First re-write this as $-\int\limits_0^{-x^2} \cos(t) dt$. Then we do the same thing: $F(x) = - \int\limits_0^x \cos(t) dt$, $g(x) = -x^2$, and we compute $F^\prime(g(x)) g^\prime(x)$:

$F^\prime(x) = -\cos(x)$
$F^\prime(g(x)) = -\cos(-x^2)$
$F^\prime(g(x)) g^\prime(x) = 2x\cos(-x^2)$

So our final answer is $2x\cos(x^2) + 2x\cos(-x^2)$.

Remarks

Integrally defined functions: $F(x) = \int\limits_a^x f(t) dt$.
- $F(b)$ is the area from $a$ to $b$ under the curve $y = f(x)$.
- $F(x)$ is an antiderivative for $f(x)$.
- If $G(x)$ is any other antiderivative of $f(x)$, then $G(x)$ and $F(x)$ differ by a constant.
- Therefore $G(b) - G(a)$ is the same as $F(b) - F(a)$.
Derivative of integrals cancel out.
- Sometimes, FTC!
Integrals of derivatives cancel out.

Last time we learned about the Fundamental Theorem of Calculus. This taught us a convenient way to evaluate integrals: if $F(x)$ is any antiderivative of $f(x)$, then:

\[\int_a^b f(x) dx = F(b) - F(a)\]

For example, the area under $y = x^2$ from $x = 1$ to $x = 2$ is $\int\limits_1^2 x^2 dx = \left.\frac{x^3}{3} \right|_1^2$, which is $\frac{8}{3} - \frac{1}{3}$, or $\frac{7}{3}$.

We will be using this often to figure out areas under curves in applications problems.

Application 1: Work

The first application I go through is work done when a force is applied to some object. This is an application from physics: if you apply a constant force $F$ to an object to push it a distance $d$, the “work done” to move that object is given by $W = Fd$. This measures how much energy is needed to push that object.

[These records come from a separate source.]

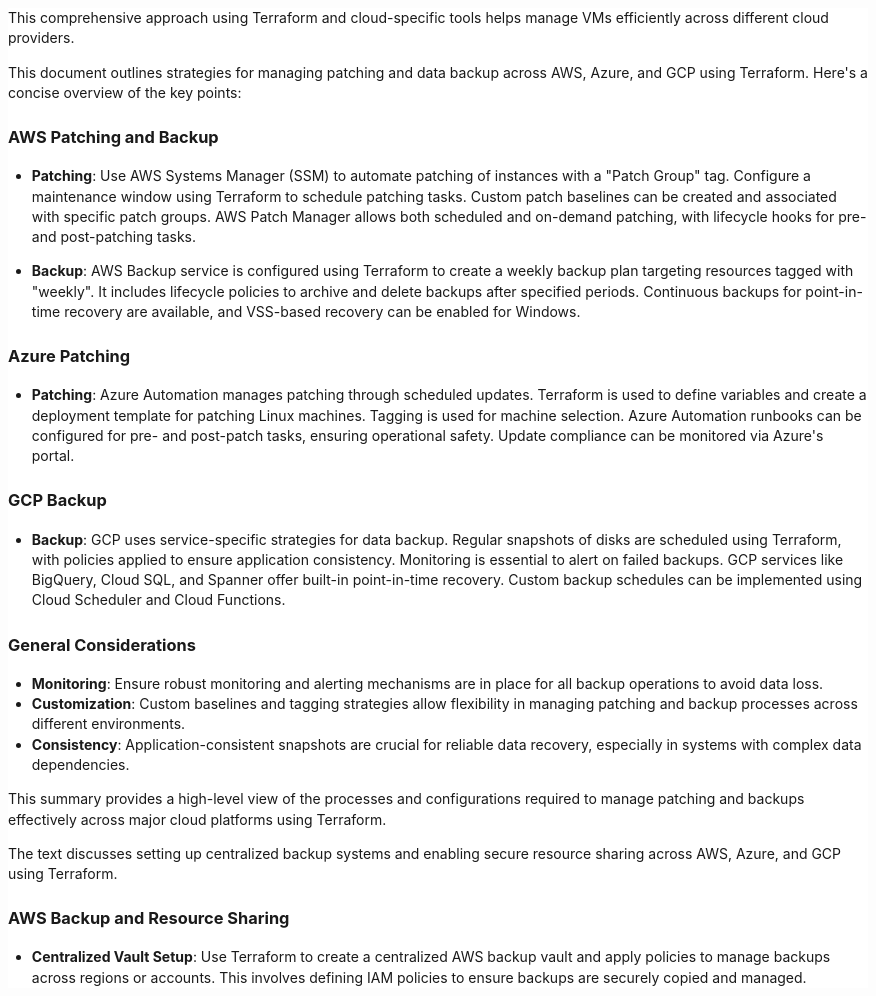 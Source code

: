 This comprehensive approach using Terraform and cloud-specific tools helps manage VMs efficiently across different cloud providers.



This document outlines strategies for managing patching and data backup across AWS, Azure, and GCP using Terraform. Here's a concise overview of the key points:

### AWS Patching and Backup

- **Patching**: Use AWS Systems Manager (SSM) to automate patching of instances with a "Patch Group" tag. Configure a maintenance window using Terraform to schedule patching tasks. Custom patch baselines can be created and associated with specific patch groups. AWS Patch Manager allows both scheduled and on-demand patching, with lifecycle hooks for pre- and post-patching tasks.

- **Backup**: AWS Backup service is configured using Terraform to create a weekly backup plan targeting resources tagged with "weekly". It includes lifecycle policies to archive and delete backups after specified periods. Continuous backups for point-in-time recovery are available, and VSS-based recovery can be enabled for Windows.

### Azure Patching

- **Patching**: Azure Automation manages patching through scheduled updates. Terraform is used to define variables and create a deployment template for patching Linux machines. Tagging is used for machine selection. Azure Automation runbooks can be configured for pre- and post-patch tasks, ensuring operational safety. Update compliance can be monitored via Azure's portal.

### GCP Backup

- **Backup**: GCP uses service-specific strategies for data backup. Regular snapshots of disks are scheduled using Terraform, with policies applied to ensure application consistency. Monitoring is essential to alert on failed backups. GCP services like BigQuery, Cloud SQL, and Spanner offer built-in point-in-time recovery. Custom backup schedules can be implemented using Cloud Scheduler and Cloud Functions.

### General Considerations

- **Monitoring**: Ensure robust monitoring and alerting mechanisms are in place for all backup operations to avoid data loss.
- **Customization**: Custom baselines and tagging strategies allow flexibility in managing patching and backup processes across different environments.
- **Consistency**: Application-consistent snapshots are crucial for reliable data recovery, especially in systems with complex data dependencies.

This summary provides a high-level view of the processes and configurations required to manage patching and backups effectively across major cloud platforms using Terraform.



The text discusses setting up centralized backup systems and enabling secure resource sharing across AWS, Azure, and GCP using Terraform. 

### AWS Backup and Resource Sharing

- **Centralized Vault Setup**: Use Terraform to create a centralized AWS backup vault and apply policies to manage backups across regions or accounts. This involves defining IAM policies to ensure backups are securely copied and managed.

Follow along the example from Paul’s Online Math Notes, an excellent resource for this course. This website goes through many other challenging problems on this application, which involves some knowledge of physics. For those of you without much knowledge of physics, you should be able to follow along this first example at least.

Example: (Taken from Paul’s Online notes). A spring has a natural length of 20 cm. A 40 N force is required to stretch (and hold the spring) to a length of 30 cm. How much work is done in stretching the spring from 35 cm to 38 cm?

Application 2: Velocity

Example: A particle is moving horizontally at a velocity (speed), in meters per second, given by the following function:

\[v(t) = \begin{cases} 2t - t^2 &\mbox{if } 0 \leq t < 1 \\ 1 &\mbox{if } 1 \leq t < 3 \\ 4 - t &\mbox{if } 3 \leq t \leq 4 \end{cases}\]

Compute $\int\limits_0^4 v(t) dt$ and determine what this means, physically. As a hint: break up the integral into $\int\limits_0^1 v(t) dt + \int\limits_1^3 v(t) dt + \int\limits_3^4 v(t) dt$. (See the video above for a graph of the function).

Answers hidden:

We will compute each integral separately.

$$ \begin{align} \int_0^1 v(t) dt &= \int_0^1 2t - t^2 dt \\ &= \left.t^2 - \frac{t^3}{3}\right|_0^1 \\ &= \frac{2}{3} \end{align} $$

$$ \begin{align} \int_1^3 v(t) dt &= \int_0^1 1 dt \\ &= \left.t \right|_1^3 \\ &= 2 \end{align} $$

$$ \begin{align} \int_3^4 v(t) dt &= \int_3^4 4 - t dt \\ &= \left.4t - \frac{t^2}{2} \right|_3^4 \\ &= \frac{1}{2} \end{align} $$

Adding these values together we get $\frac{19}{6}$, or about 3.17.

The area under this curve represents the idea of adding up these infinitesimally small changes in distance. If we add up a bunch of small changes together, we get the total change. That is: the particle traveled a distance of about 3.17 meters in 4 minutes.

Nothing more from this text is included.